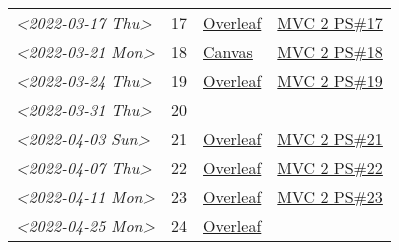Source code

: \documentclass[letterpaper]{article}
\begin{document}
\begin{center}
\begin{tabular}{lrll}
\textit{<2022-03-17 Thu>} & 17 & \href{https://www.overleaf.com/project/6231772f4c6371c98cbaabd1}{Overleaf} & \href{../../../src/mathematics/multi_variable_calculus/KBhmvc_2_ps_17.org}{MVC 2 PS\#17}\\
\textit{<2022-03-21 Mon>} & 18 & \href{https://nuevaschool.instructure.com/courses/4135/assignments/68844}{Canvas} & \href{../../../src/mathematics/multi_variable_calculus/KBhmvc_2_ps_18.org}{MVC 2 PS\#18}\\
\textit{<2022-03-24 Thu>} & 19 & \href{https://www.overleaf.com/project/623890fa572c20eb441fee68}{Overleaf} & \href{../../../src/mathematics/multi_variable_calculus/KBh2_ps_19.org}{MVC 2 PS\#19}\\
\textit{<2022-03-31 Thu>} & 20 &  & \\
\textit{<2022-04-03 Sun>} & 21 & \href{https://www.overleaf.com/project/6249e9f782a57a451c5682c5}{Overleaf} & \href{../../../src/mathematics/multi_variable_calculus/KBhmvc_2_ps_21.org}{MVC 2 PS\#21}\\
\textit{<2022-04-07 Thu>} & 22 & \href{https://www.overleaf.com/project/624dee9cdb42f35fa74609ac}{Overleaf} & \href{../../../src/mathematics/multi_variable_calculus/KBhmvc_2_ps_22.org}{MVC 2 PS\#22}\\
\textit{<2022-04-11 Mon>} & 23 & \href{https://www.overleaf.com/read/bmpwkkpvgkyp}{Overleaf} & \href{../../../src/mathematics/multi_variable_calculus/KBhmvc_2_ps_23.org}{MVC 2 PS\#23}\\
\textit{<2022-04-25 Mon>} & 24 & \href{https://www.overleaf.com/read/bmpwkkpvgkyp}{Overleaf} & \\
\end{tabular}
\end{center}
\end{document}

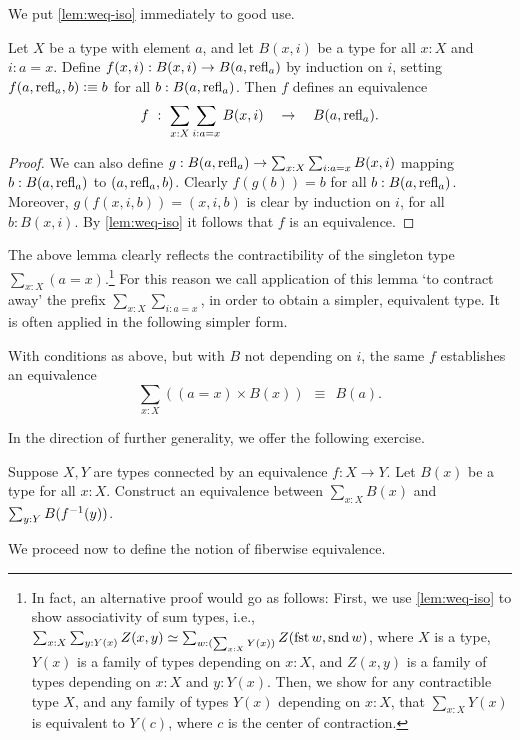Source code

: We put \cref{lem:weq-iso} immediately to good use.

\begin{lemma}\label{lem:contract-away}
Let $X$ be a type with element $a$, and let
$B(x,i)$ be a type for all $x:X$ and $i: a=x$.
Define $f(x,i): B(x,i) \to B(a,\mathrm{refl}_{a})$ by induction on $i$,
setting $f(a,\refl{a},b) \defeq b$ for all $b:B(a,\mathrm{refl}_{a})$.
Then $f$ defines an equivalence
\[
f~:~ \sum_{x:X} \sum_{i: a=x} B(x,i) \quad \to \quad B(a,\mathrm{refl}_{a}).
\]
\end{lemma}
\begin{proof}
We can also define
$g: B(a,\mathrm{refl}_{a})\to \sum_{x:X} \sum_{i: a=x} B(x,i)$
mapping $b: B(a,\mathrm{refl}_{a})$ to $(a,\mathrm{refl}_{a},b)$.
Clearly $f(g(b))=b$ for all $b:B(a,\mathrm{refl}_{a})$.
Moreover, $g(f(x,i,b))=(x,i,b)$ is clear by induction
on $i$, for all $b:B(x,i)$.
By \cref{lem:weq-iso} it follows that $f$
is an equivalence.
\end{proof}

The above lemma clearly reflects the  contractibility of the
singleton type $\sum_{x:X}(a=x)$.\footnote{%
  In fact, an alternative proof would go as follows:
  First, we use \cref{lem:weq-iso} to show associativity of sum types,
  i.e., $\sum_{x:X}\sum_{y:Y(x)}Z(x,y)
  \equiv \sum_{w : (\sum_{x:X}Y(x))}Z(\fst w,\snd w)$,
  where $X$ is a type,
  $Y(x)$ is a family of types depending on $x:X$,
  and $Z(x,y)$ is a family of types depending on $x:X$ and $y:Y(x)$.
  Then, we show for any contractible type $X$,
  and any family of types $Y(x)$ depending on $x:X$,
  that $\sum_{x:X}Y(x)$ is equivalent to $Y(c)$,
  where $c$ is the center of contraction.}
For this reason
we call application of this lemma `to contract away'
the prefix $\sum_{x:X} \sum_{i: a=x}$, in order
to obtain a simpler, equivalent type. It is often applied
in the following simpler form.

\begin{corollary}\label{cor:contract-away}
With conditions as above, but with $B$ not depending on $i$, the same $f$
establishes an equivalence
\[
 \sum_{x:X} ((a=x)\times B(x))~~\equiv~~B(a).
\]
\end{corollary}

In the direction of further generality, we offer the following exercise.
\begin{xca}\label{xca:sum-equiv-base}
  Suppose $X,Y$ are types connected by an equivalence $f : X \to Y$.
  Let $B(x)$ be a type for all $x:X$. Construct an equivalence between
  $\sum_{x:X}B(x)$ and $\sum_{y:Y}B(f^{-1}(y))$.
\end{xca}
We proceed now to define the notion of fiberwise equivalence.


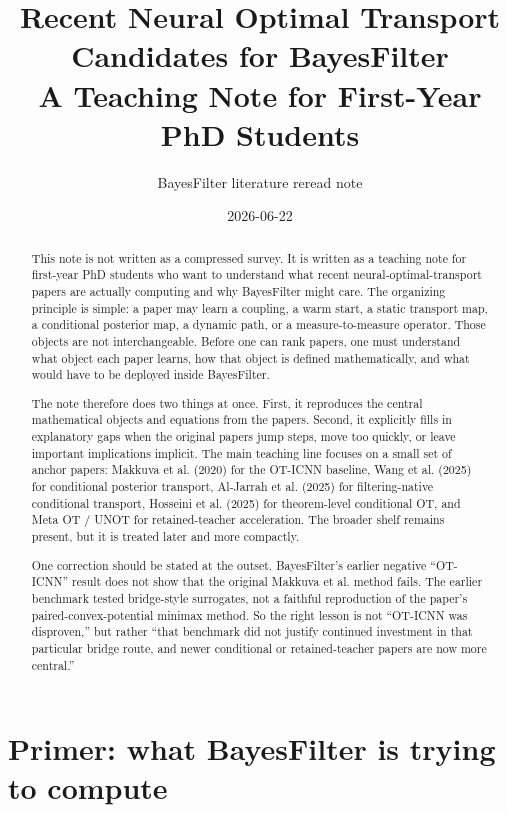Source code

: \documentclass[11pt]{report}
\title{Recent Neural Optimal Transport Candidates for BayesFilter\\
A Teaching Note for First-Year PhD Students}
\author{BayesFilter literature reread note}
\date{2026-06-22}
\begin{document}
\maketitle
\tableofcontents
\clearpage
{}

\begin{abstract}
This note is not written as a compressed survey.  It is written as a teaching
note for first-year PhD students who want to understand what recent
neural-optimal-transport papers are actually computing and why BayesFilter might
care.  The organizing principle is simple: a paper may learn a coupling, a warm
start, a static transport map, a conditional posterior map, a dynamic path, or a
measure-to-measure operator.  Those objects are not interchangeable.  Before one
can rank papers, one must understand what object each paper learns, how that
object is defined mathematically, and what would have to be deployed inside
BayesFilter.

The note therefore does two things at once.  First, it reproduces the central
mathematical objects and equations from the papers.  Second, it explicitly fills
in explanatory gaps when the original papers jump steps, move too quickly, or
leave important implications implicit.  The main teaching line focuses on a small
set of anchor papers: Makkuva et al. (2020) for the OT-ICNN baseline, Wang et
al. (2025) for conditional posterior transport, Al-Jarrah et al. (2025) for
filtering-native conditional transport, Hosseini et al. (2025) for theorem-level
conditional OT, and Meta OT / UNOT for retained-teacher acceleration.  The
broader shelf remains present, but it is treated later and more compactly.

One correction should be stated at the outset.  BayesFilter's earlier negative
``OT-ICNN'' result does not show that the original Makkuva et al. method fails.
The earlier benchmark tested bridge-style surrogates, not a faithful
reproduction of the paper's paired-convex-potential minimax method.  So the
right lesson is not ``OT-ICNN was disproven,'' but rather ``that benchmark did
not justify continued investment in that particular bridge route, and newer
conditional or retained-teacher papers are now more central.''
\end{abstract}

\chapter{Primer: what BayesFilter is trying to compute}
\end{document}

##########

**What to produce**:
Among the lines above, return each one holding the string "documentclass".

**Solved problem**:
: \documentclass[letterpaper]{article}
: \documentclass[11pt]{report}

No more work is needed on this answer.